Matt Lowndes, managing director of Coreco, a mortgage adviser, thinks the GDPR is a positive development: “I don’t think it’s going to have a particularly detrimental effect on what we do – we regularly cleanse our data already. But I think it’s a good thing that clients will understand what people are holding on them all.”
“We’ve seen so many data breaches over the last few years,” Lowndes added, “so it’s absolutely essential for people to know what their data is being used for.”
Intended as a replacement for the data protection directive of 1995, The GDPR is a piece of directly binding EU regulation aiming to strengthen and extend the scope of data protection for EU citizens – both within the European Union itself and the exporting of personal data beyond the EU.

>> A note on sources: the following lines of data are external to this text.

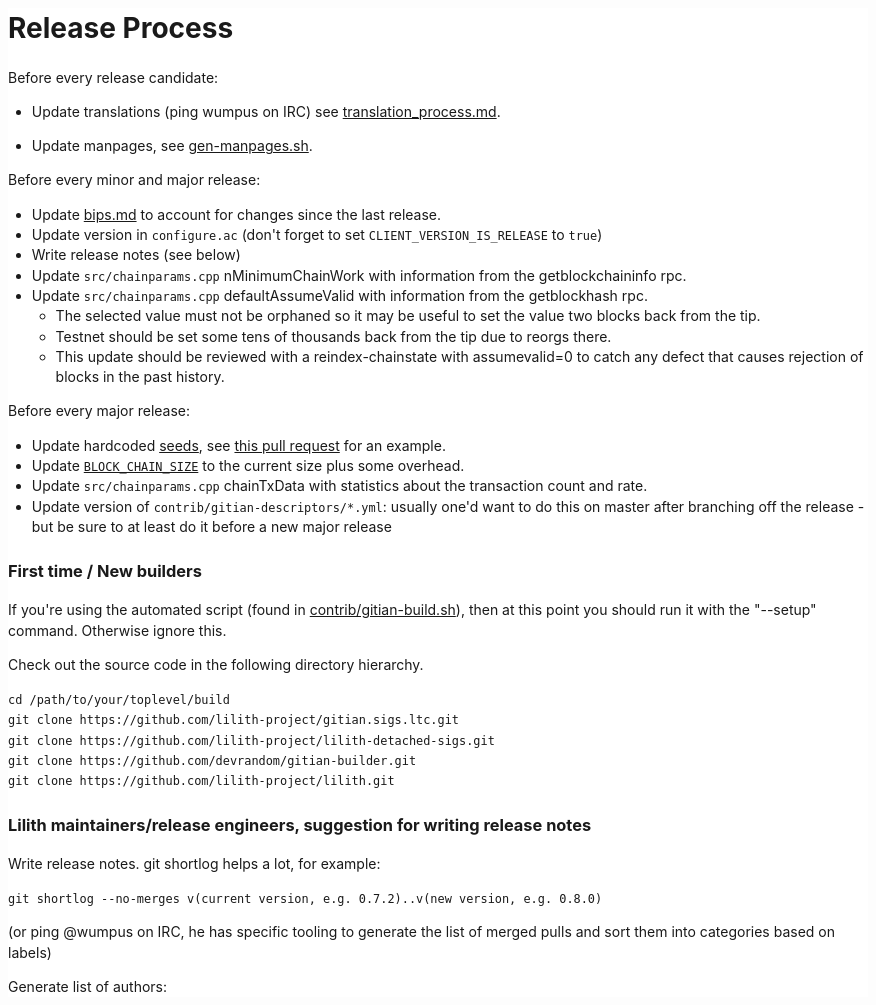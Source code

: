 Release Process
====================

Before every release candidate:

* Update translations (ping wumpus on IRC) see [translation_process.md](https://github.com/bitcoin/bitcoin/blob/master/doc/translation_process.md#synchronising-translations).

* Update manpages, see [gen-manpages.sh](https://github.com/lilith-project/lilith/blob/master/contrib/devtools/README.md#gen-manpagessh).

Before every minor and major release:

* Update [bips.md](bips.md) to account for changes since the last release.
* Update version in `configure.ac` (don't forget to set `CLIENT_VERSION_IS_RELEASE` to `true`)
* Write release notes (see below)
* Update `src/chainparams.cpp` nMinimumChainWork with information from the getblockchaininfo rpc.
* Update `src/chainparams.cpp` defaultAssumeValid  with information from the getblockhash rpc.
  - The selected value must not be orphaned so it may be useful to set the value two blocks back from the tip.
  - Testnet should be set some tens of thousands back from the tip due to reorgs there.
  - This update should be reviewed with a reindex-chainstate with assumevalid=0 to catch any defect
     that causes rejection of blocks in the past history.

Before every major release:

* Update hardcoded [seeds](/contrib/seeds/README.md), see [this pull request](https://github.com/bitcoin/bitcoin/pull/7415) for an example.
* Update [`BLOCK_CHAIN_SIZE`](/src/qt/intro.cpp) to the current size plus some overhead.
* Update `src/chainparams.cpp` chainTxData with statistics about the transaction count and rate.
* Update version of `contrib/gitian-descriptors/*.yml`: usually one'd want to do this on master after branching off the release - but be sure to at least do it before a new major release

### First time / New builders

If you're using the automated script (found in [contrib/gitian-build.sh](/contrib/gitian-build.sh)), then at this point you should run it with the "--setup" command. Otherwise ignore this.

Check out the source code in the following directory hierarchy.

    cd /path/to/your/toplevel/build
    git clone https://github.com/lilith-project/gitian.sigs.ltc.git
    git clone https://github.com/lilith-project/lilith-detached-sigs.git
    git clone https://github.com/devrandom/gitian-builder.git
    git clone https://github.com/lilith-project/lilith.git

### Lilith maintainers/release engineers, suggestion for writing release notes

Write release notes. git shortlog helps a lot, for example:

    git shortlog --no-merges v(current version, e.g. 0.7.2)..v(new version, e.g. 0.8.0)

(or ping @wumpus on IRC, he has specific tooling to generate the list of merged pulls
and sort them into categories based on labels)

Generate list of authors:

Chris Combemale, chief executive officer of the DMA Group, said that “the GDPR is a watershed moment for organisations to make data protection a core brand value, placing respect for privacy at the heart of their brand proposition. We should use the new laws as a catalyst to transform the way we speak to customers, making every engagement human-centric. This will enable organisations to build trusted, authentic and transparent relationships with their customers.”
“As an industry, we must always keep in mind the customers’ right to privacy.” Combemale continued, “It’s important that businesses put the principles of accountability, transparency and trust at their core. Allowing them to go beyond simply being the right side of the law and actually build a sustainable long-term relationship with customers about their data.”
The GDPR will come into force in the UK from 25 May 2018, and the UK government has confirmed that the Brexit negotiations will not affect the commencement of the regulation in the country.